Publication year - 1984
Publication title -
the laryngoscope
Language(s) - English
Resource type - Journals
SCImago Journal Rank - 1.181
H-Index - 148
eISSN - 1531-4995
pISSN - 0023-852X
DOI - 10.1288/00005537-198409000-00008
Subject(s) - croup , intensive care medicine , medicine , pediatrics
We have reviewed 43 cases of severe croup admitted from 1977 to 1981 at North Carolina Memorial Hospital. All patients were treated with mist, 23 (54%) of 43 were treated with racemic epinephrine, but only 7 (16%) of 43 were treated with steroids. None of the 5 patients who required intubation received steroids. Nine (36%) of 25 patients available for at least 6 months of follow‐up had subsequent clinical diagnoses of asthma.
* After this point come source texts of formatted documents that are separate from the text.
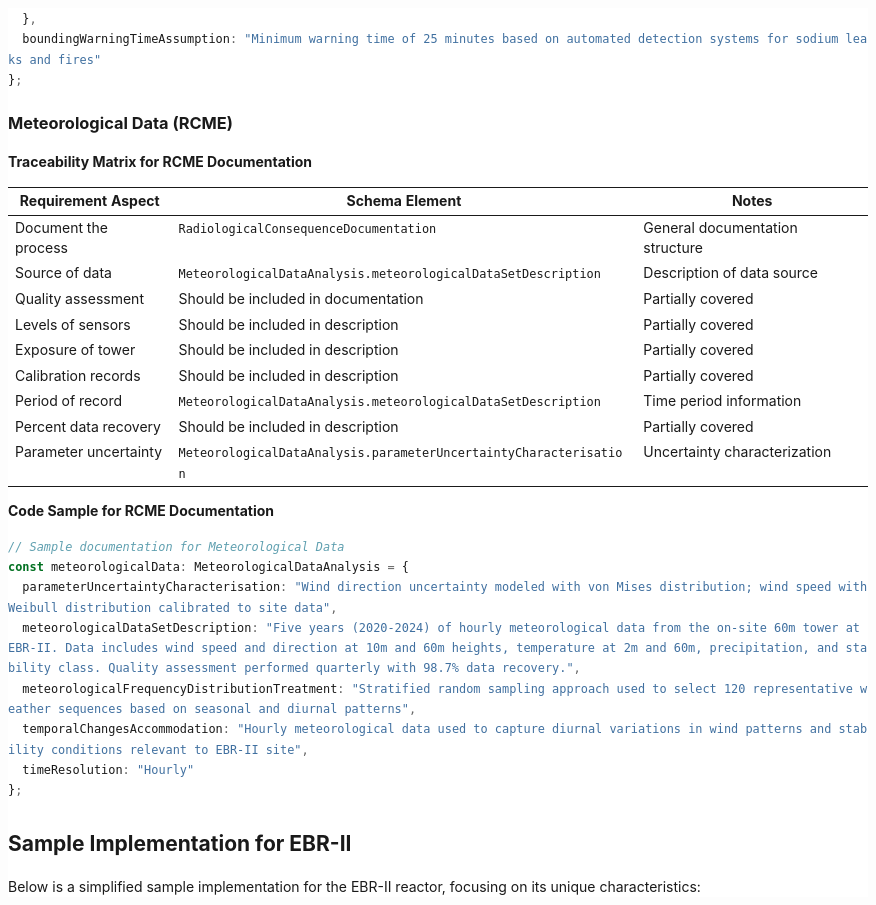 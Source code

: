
 ```typescript
  },
  boundingWarningTimeAssumption: "Minimum warning time of 25 minutes based on automated detection systems for sodium leaks and fires"
};
```

### Meteorological Data (RCME)

**Traceability Matrix for RCME Documentation**

| Requirement Aspect | Schema Element | Notes |
|-------------------|----------------|-------|
| Document the process | `RadiologicalConsequenceDocumentation` | General documentation structure |
| Source of data | `MeteorologicalDataAnalysis.meteorologicalDataSetDescription` | Description of data source |
| Quality assessment | Should be included in documentation | Partially covered |
| Levels of sensors | Should be included in description | Partially covered |
| Exposure of tower | Should be included in description | Partially covered |
| Calibration records | Should be included in description | Partially covered |
| Period of record | `MeteorologicalDataAnalysis.meteorologicalDataSetDescription` | Time period information |
| Percent data recovery | Should be included in description | Partially covered |
| Parameter uncertainty | `MeteorologicalDataAnalysis.parameterUncertaintyCharacterisation` | Uncertainty characterization |

**Code Sample for RCME Documentation**

```typescript
// Sample documentation for Meteorological Data
const meteorologicalData: MeteorologicalDataAnalysis = {
  parameterUncertaintyCharacterisation: "Wind direction uncertainty modeled with von Mises distribution; wind speed with Weibull distribution calibrated to site data",
  meteorologicalDataSetDescription: "Five years (2020-2024) of hourly meteorological data from the on-site 60m tower at EBR-II. Data includes wind speed and direction at 10m and 60m heights, temperature at 2m and 60m, precipitation, and stability class. Quality assessment performed quarterly with 98.7% data recovery.",
  meteorologicalFrequencyDistributionTreatment: "Stratified random sampling approach used to select 120 representative weather sequences based on seasonal and diurnal patterns",
  temporalChangesAccommodation: "Hourly meteorological data used to capture diurnal variations in wind patterns and stability conditions relevant to EBR-II site",
  timeResolution: "Hourly"
};
```

## Sample Implementation for EBR-II

Below is a simplified sample implementation for the EBR-II reactor, focusing on its unique characteristics:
We have concluded that: 1 . males with subglottic narrowing on x‐ray, high leukocyte counts, and no steroid treatment appear to have increased need for airway support; 2 . while humidification and racemic epinephrine are accepted forms of treatment, steroids are still rarely used even in severe croup; 3 . severe croup may be a signal for the later development of asthma. Because it is difficult to predict which patients with severe croup will need later airway management, we strongly recommend that all patients with croup requiring racemic epinephrine be treated with at least a single dose of 1.0 to 1.5 mg/kg of dexamethasone.